Unraveling allostery within the angiotensin II type 1 receptor for Gα and β-arrestin coupling.

G protein-coupled receptors engage both G proteins and β-arrestins, and their coupling can be biased by ligands and mutations. Here, to resolve structural elements and mechanisms underlying effector coupling to the angiotensin II (AngII) type 1 receptor (AT1R), we combined alanine scanning mutagenesis of the entire sequence of the receptor with pharmacological profiling of Gα and β-arrestin engagement to mutant receptors and molecular dynamics simulations. We showed that Gα coupling to AT1R involved a large number of residues spread across the receptor, whereas fewer structural regions of the receptor contributed to β-arrestin coupling regulation.
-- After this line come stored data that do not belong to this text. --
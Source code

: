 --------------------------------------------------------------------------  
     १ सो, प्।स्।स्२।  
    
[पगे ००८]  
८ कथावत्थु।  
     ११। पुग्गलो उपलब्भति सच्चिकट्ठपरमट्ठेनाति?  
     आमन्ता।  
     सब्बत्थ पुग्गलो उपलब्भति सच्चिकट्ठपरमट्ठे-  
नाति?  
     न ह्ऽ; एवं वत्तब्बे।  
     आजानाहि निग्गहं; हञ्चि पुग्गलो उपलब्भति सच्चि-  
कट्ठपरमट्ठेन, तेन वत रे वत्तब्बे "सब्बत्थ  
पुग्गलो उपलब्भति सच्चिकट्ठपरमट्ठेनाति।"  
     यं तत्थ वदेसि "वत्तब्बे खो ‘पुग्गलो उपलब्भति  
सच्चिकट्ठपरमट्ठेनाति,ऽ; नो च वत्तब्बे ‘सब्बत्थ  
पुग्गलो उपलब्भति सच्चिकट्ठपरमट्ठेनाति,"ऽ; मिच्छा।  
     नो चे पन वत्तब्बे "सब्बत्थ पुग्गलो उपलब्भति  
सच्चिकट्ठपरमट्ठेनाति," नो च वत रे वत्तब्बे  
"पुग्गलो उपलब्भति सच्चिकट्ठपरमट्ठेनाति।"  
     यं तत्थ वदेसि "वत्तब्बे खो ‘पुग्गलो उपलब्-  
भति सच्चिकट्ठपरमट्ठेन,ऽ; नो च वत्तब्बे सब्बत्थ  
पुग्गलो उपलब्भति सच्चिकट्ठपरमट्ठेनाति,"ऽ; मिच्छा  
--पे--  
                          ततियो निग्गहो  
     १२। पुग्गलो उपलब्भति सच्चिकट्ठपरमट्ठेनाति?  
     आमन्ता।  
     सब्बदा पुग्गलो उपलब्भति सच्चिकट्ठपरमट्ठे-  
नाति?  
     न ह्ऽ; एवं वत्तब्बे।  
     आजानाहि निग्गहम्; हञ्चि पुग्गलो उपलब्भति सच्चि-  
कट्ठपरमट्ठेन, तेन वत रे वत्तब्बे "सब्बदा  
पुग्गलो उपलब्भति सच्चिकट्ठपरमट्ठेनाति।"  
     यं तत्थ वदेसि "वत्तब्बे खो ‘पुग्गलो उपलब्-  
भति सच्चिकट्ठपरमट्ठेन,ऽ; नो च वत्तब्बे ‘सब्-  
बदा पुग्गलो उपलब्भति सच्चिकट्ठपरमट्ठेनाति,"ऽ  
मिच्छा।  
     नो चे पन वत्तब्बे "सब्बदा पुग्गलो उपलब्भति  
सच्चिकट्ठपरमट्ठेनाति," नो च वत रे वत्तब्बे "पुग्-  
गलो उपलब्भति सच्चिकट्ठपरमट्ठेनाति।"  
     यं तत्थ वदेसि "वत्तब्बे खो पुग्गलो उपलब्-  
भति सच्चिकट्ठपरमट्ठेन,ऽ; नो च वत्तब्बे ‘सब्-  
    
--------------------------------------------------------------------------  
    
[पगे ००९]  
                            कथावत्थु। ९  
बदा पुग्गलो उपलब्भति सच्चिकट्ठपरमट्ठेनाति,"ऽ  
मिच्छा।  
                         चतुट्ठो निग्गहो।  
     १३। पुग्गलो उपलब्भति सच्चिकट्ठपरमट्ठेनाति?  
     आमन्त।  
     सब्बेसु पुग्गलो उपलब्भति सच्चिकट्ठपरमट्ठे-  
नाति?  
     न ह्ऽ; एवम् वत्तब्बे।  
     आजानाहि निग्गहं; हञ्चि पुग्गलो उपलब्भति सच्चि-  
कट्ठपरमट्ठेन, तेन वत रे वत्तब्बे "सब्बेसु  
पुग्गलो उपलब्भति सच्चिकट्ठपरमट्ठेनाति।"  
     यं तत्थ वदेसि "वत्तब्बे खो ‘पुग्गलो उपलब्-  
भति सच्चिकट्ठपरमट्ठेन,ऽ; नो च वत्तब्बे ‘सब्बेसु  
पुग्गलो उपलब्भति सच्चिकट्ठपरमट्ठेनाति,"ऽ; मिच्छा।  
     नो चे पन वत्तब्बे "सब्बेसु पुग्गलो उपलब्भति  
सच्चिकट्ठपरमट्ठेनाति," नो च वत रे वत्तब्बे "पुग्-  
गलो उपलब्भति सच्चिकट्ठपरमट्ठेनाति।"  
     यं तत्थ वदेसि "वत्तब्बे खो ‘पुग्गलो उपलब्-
Residue stretches in transmembrane domain 4 conferred β-arrestin bias and represented an important structural element in AT1R for functional selectivity. Furthermore, we identified allosteric small-molecule binding sites that were enclosed by communities of residues that produced biased signaling when mutated. Last, we showed that allosteric communication within AT1R emanating from the Gα coupling site spread beyond the orthosteric AngII-binding site and across different regions of the receptor, including currently unresolved structural regions. Our findings reveal structural elements and mechanisms within AT1R that bias Gα and β-arrestin coupling and that could be harnessed to design biased receptors for research purposes and to develop allosteric modulators.